Antw: Re: slow down when running 2 simulations on 1 node

From: Gerald Keller (gerald.keller_at_uni-wuerzburg.de)
Date: Sun Dec 29 2019 - 07:29:48 CST

Hi all,

here is an update to all repliers.

I am now using cpu affinity with +pemap and distribute the processes only on physical cores (no HT) and keep at least 1
physical core idle.

The slow down still occurs when I start a second namd run on a GPU server that only has 1 cpu socket.

I then tried to run 2 namd runs on a GPU server that has 2 cpu sockets. For each namd instance I have chosen physical
cores that only correspond to one socket. So if I have 10 pyhsical cores on each socket, I used 9 physical cores on
socket 1 for namd run 1 and 9 physical cores on socket 2 for namd run 2 (distributed to GPU 0 and 1, respectively).

For the 2 socket case the simulation speed suffers from no slow down!

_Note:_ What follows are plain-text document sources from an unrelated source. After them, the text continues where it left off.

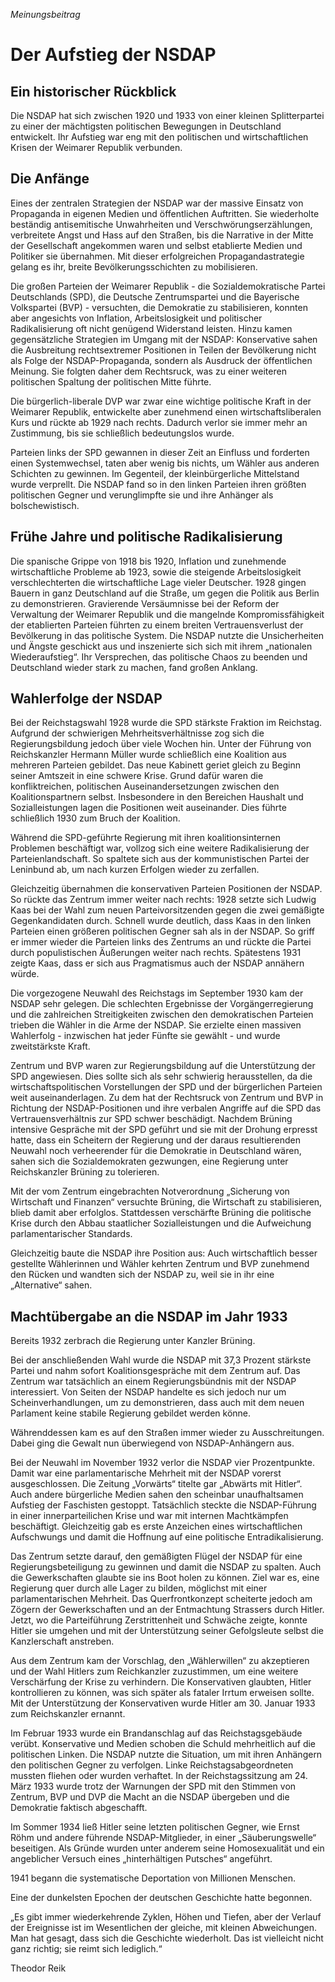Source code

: _Meinungsbeitrag_ 

# Der Aufstieg der NSDAP

## Ein historischer Rückblick

 Die NSDAP hat sich zwischen 1920 und 1933 von einer kleinen Splitterpartei zu einer der mächtigsten politischen Bewegungen in Deutschland entwickelt. Ihr Aufstieg war eng mit den politischen und wirtschaftlichen Krisen der Weimarer Republik verbunden.

## Die Anfänge

 Eines der zentralen Strategien der NSDAP war der massive Einsatz von Propaganda in eigenen Medien und öffentlichen Auftritten. Sie wiederholte beständig antisemitische Unwahrheiten und Verschwörungserzählungen, verbreitete Angst und Hass auf den Straßen, bis die Narrative in der Mitte der Gesellschaft angekommen waren und selbst etablierte Medien und Politiker sie übernahmen. Mit dieser erfolgreichen Propaganda­strategie gelang es ihr, breite Bevölkerungs­schichten zu mobilisieren.

 Die großen Parteien der Weimarer Republik - die Sozialdemokratische Partei Deutschlands (SPD), die Deutsche Zentrumspartei und die Bayerische Volkspartei (BVP) - versuchten, die Demokratie zu stabilisieren, konnten aber angesichts von Inflation, Arbeitslosigkeit und politischer Radikalisierung oft nicht genügend Widerstand leisten. Hinzu kamen gegensätzliche Strategien im Umgang mit der NSDAP: Konservative sahen die Ausbreitung rechtsextremer Positionen in Teilen der Bevölkerung nicht als Folge der NSDAP-Propaganda, sondern als Ausdruck der öffentlichen Meinung. Sie folgten daher dem Rechtsruck, was zu einer weiteren politischen Spaltung der politischen Mitte führte.

 Die bürgerlich-liberale DVP war zwar eine wichtige politische Kraft in der Weimarer Republik, entwickelte aber zunehmend einen wirtschaftsliberalen Kurs und rückte ab 1929 nach rechts. Dadurch verlor sie immer mehr an Zustimmung, bis sie schließlich bedeutungslos wurde.

 Parteien links der SPD gewannen in dieser Zeit an Einfluss und forderten einen Systemwechsel, taten aber wenig bis nichts, um Wähler aus anderen Schichten zu gewinnen. Im Gegenteil, der kleinbürgerliche Mittelstand wurde verprellt. Die NSDAP fand so in den linken Parteien ihren größten politischen Gegner und verunglimpfte sie und ihre Anhänger als bolschewistisch.

## Frühe Jahre und politische Radikalisierung

 Die spanische Grippe von 1918 bis 1920, Inflation und zunehmende wirtschaftliche Probleme ab 1923, sowie die steigende Arbeitslosigkeit verschlechterten die wirtschaftliche Lage vieler Deutscher. 1928 gingen Bauern in ganz Deutschland auf die Straße, um gegen die Politik aus Berlin zu demonstrieren. Gravierende Versäumnisse bei der Reform der Verwaltung der Weimarer Republik und die mangelnde Kompromissfähigkeit der etablierten Parteien führten zu einem breiten Vertrauensverlust der Bevölkerung in das politische System. Die NSDAP nutzte die Unsicherheiten und Ängste geschickt aus und inszenierte sich sich mit ihrem „nationalen Wiederaufstieg“. Ihr Versprechen, das politische Chaos zu beenden und Deutschland wieder stark zu machen, fand großen Anklang.

## Wahlerfolge der NSDAP

 Bei der Reichstagswahl 1928 wurde die SPD stärkste Fraktion im Reichstag. Aufgrund der schwierigen Mehrheitsverhältnisse zog sich die Regierungsbildung jedoch über viele Wochen hin. Unter der Führung von Reichskanzler Hermann Müller wurde schließlich eine Koalition aus mehreren Parteien gebildet. Das neue Kabinett geriet gleich zu Beginn seiner Amtszeit in eine schwere Krise. Grund dafür waren die konfliktreichen, politischen Auseinandersetzungen zwischen den Koalitionspartnern selbst. Insbesondere in den Bereichen Haushalt und Sozialleistungen lagen die Positionen weit auseinander. Dies führte schließlich 1930 zum Bruch der Koalition.

 Während die SPD-geführte Regierung mit ihren koalitionsinternen Problemen beschäftigt war, vollzog sich eine weitere Radikalisierung der Parteienlandschaft. So spaltete sich aus der kommunistischen Partei der Leninbund ab, um nach kurzen Erfolgen wieder zu zerfallen.

 Gleichzeitig übernahmen die konservativen Parteien Positionen der NSDAP. So rückte das Zentrum immer weiter nach rechts: 1928 setzte sich Ludwig Kaas bei der Wahl zum neuen Parteivorsitzenden gegen die zwei gemäßigte Gegenkandidaten durch. Schnell wurde deutlich, dass Kaas in den linken Parteien einen größeren politischen Gegner sah als in der NSDAP. So griff er immer wieder die Parteien links des Zentrums an und rückte die Partei durch populistischen Äußerungen weiter nach rechts. Spätestens 1931 zeigte Kaas, dass er sich aus Pragmatismus auch der NSDAP annähern würde.

 Die vorgezogene Neuwahl des Reichstags im September 1930 kam der NSDAP sehr gelegen. Die schlechten Ergebnisse der Vorgängerregierung und die zahlreichen Streitigkeiten zwischen den demokratischen Parteien trieben die Wähler in die Arme der NSDAP. Sie erzielte einen massiven Wahlerfolg - inzwischen hat jeder Fünfte sie gewählt - und wurde zweitstärkste Kraft.

 Zentrum und BVP waren zur Regierungsbildung auf die Unterstützung der SPD angewiesen. Dies sollte sich als sehr schwierig herausstellen, da die wirtschaftspolitischen Vorstellungen der SPD und der bürgerlichen Parteien weit auseinanderlagen. Zu dem hat der Rechtsruck von Zentrum und BVP in Richtung der NSDAP-Positionen und ihre verbalen Angriffe auf die SPD das Vertrauensverhältnis zur SPD schwer beschädigt. Nachdem Brüning intensive Gespräche mit der SPD geführt und sie mit der Drohung erpresst hatte, dass ein Scheitern der Regierung und der daraus resultierenden Neuwahl noch verheerender für die Demokratie in Deutschland wären, sahen sich die Sozialdemokraten gezwungen, eine Regierung unter Reichskanzler Brüning zu tolerieren.

 Mit der vom Zentrum eingebrachten Notverordnung „Sicherung von Wirtschaft und Finanzen“ versuchte Brüning, die Wirtschaft zu stabilisieren, blieb damit aber erfolglos. Stattdessen verschärfte Brüning die politische Krise durch den Abbau staatlicher Sozialleistungen und die Aufweichung parlamentarischer Standards.

 Gleichzeitig baute die NSDAP ihre Position aus: Auch wirtschaftlich besser gestellte Wählerinnen und Wähler kehrten Zentrum und BVP zunehmend den Rücken und wandten sich der NSDAP zu, weil sie in ihr eine „Alternative“ sahen.

## Machtübergabe an die NSDAP im Jahr 1933

Bereits 1932 zerbrach die Regierung unter Kanzler Brüning.

 Bei der anschließenden Wahl wurde die NSDAP mit 37,3 Prozent stärkste Partei und nahm sofort Koalitionsgespräche mit dem Zentrum auf. Das Zentrum war tatsächlich an einem Regierungsbündnis mit der NSDAP interessiert. Von Seiten der NSDAP handelte es sich jedoch nur um Scheinverhandlungen, um zu demonstrieren, dass auch mit dem neuen Parlament keine stabile Regierung gebildet werden könne.

 Währenddessen kam es auf den Straßen immer wieder zu Ausschreitungen. Dabei ging die Gewalt nun überwiegend von NSDAP-Anhängern aus.

 Bei der Neuwahl im November 1932 verlor die NSDAP vier Prozentpunkte. Damit war eine parlamentarische Mehrheit mit der NSDAP vorerst ausgeschlossen. Die Zeitung „Vorwärts“ titelte gar „Abwärts mit Hitler“. Auch andere bürgerliche Medien sahen den scheinbar unaufhaltsamen Aufstieg der Faschisten gestoppt. Tatsächlich steckte die NSDAP-Führung in einer innerparteilichen Krise und war mit internen Machtkämpfen beschäftigt. Gleichzeitig gab es erste Anzeichen eines wirtschaftlichen Aufschwungs und damit die Hoffnung auf eine politische Entradikalisierung.

 Das Zentrum setzte darauf, den gemäßigten Flügel der NSDAP für eine Regierungs­be­teiligung zu gewinnen und damit die NSDAP zu spalten. Auch die Gewerkschaften glaubte sie ins Boot holen zu können. Ziel war es, eine Regierung quer durch alle Lager zu bilden, möglichst mit einer parlamentarischen Mehrheit. Das Querfrontkonzept scheiterte jedoch am Zögern der Gewerkschaften und an der Entmachtung Strassers durch Hitler. Jetzt, wo die Parteiführung Zerstrittenheit und Schwäche zeigte, konnte Hitler sie umgehen und mit der Unterstützung seiner Gefolgsleute selbst die Kanzlerschaft anstreben.

 Aus dem Zentrum kam der Vorschlag, den „Wählerwillen“ zu akzeptieren und der Wahl Hitlers zum Reichkanzler zuzustimmen, um eine weitere Verschärfung der Krise zu verhindern. Die Konservativen glaubten, Hitler kontrollieren zu können, was sich später als fataler Irrtum erweisen sollte. Mit der Unterstützung der Konservativen wurde Hitler am 30\. Januar 1933 zum Reichskanzler ernannt.

 Im Februar 1933 wurde ein Brandanschlag auf das Reichstagsgebäude verübt. Konservative und Medien schoben die Schuld mehrheitlich auf die politischen Linken. Die NSDAP nutzte die Situation, um mit ihren Anhängern den politischen Gegner zu verfolgen. Linke Reichstags­abgeordneten mussten fliehen oder wurden verhaftet. In der Reichstags­sitzung am 24\. März 1933 wurde trotz der Warnungen der SPD mit den Stimmen von Zentrum, BVP und DVP die Macht an die NSDAP übergeben und die Demokratie faktisch abgeschafft.

 Im Sommer 1934 ließ Hitler seine letzten politischen Gegner, wie Ernst Röhm und andere führende NSDAP-Mitglieder, in einer „Säuberungswelle“ beseitigen. Als Gründe wurden unter anderem seine Homosexualität und ein angeblicher Versuch eines „hinterhältigen Putsches“ angeführt.

1941 begann die systematische Deportation von Millionen Menschen.

Eine der dunkelsten Epochen der deutschen Geschichte hatte begonnen.

„Es gibt immer wiederkehrende Zyklen, Höhen und Tiefen, aber der Verlauf der Ereignisse ist im Wesentlichen der gleiche, mit kleinen Abweichungen.  
Man hat gesagt, dass sich die Geschichte wiederholt. Das ist vielleicht nicht ganz richtig; sie reimt sich lediglich.“ 

Theodor Reik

Too bad, that for in my case, it seems to work only on multiple socket servers.

Best regards
Gerald

>>> Miro Astore <miro.astore_at_gmail.com> 27.12.19 23.43 Uhr >>>
Ive had this issue even when I reduced wrote frequencies by x10. I don't think this is the bottle neck

Le sam. 28 déc. 2019 à 05:01, Bryan Roessler <bryanroessler_at_gmail.com> a écrit :

Depending on your output frequency settings you may also be running into a disk i/o bottleneck.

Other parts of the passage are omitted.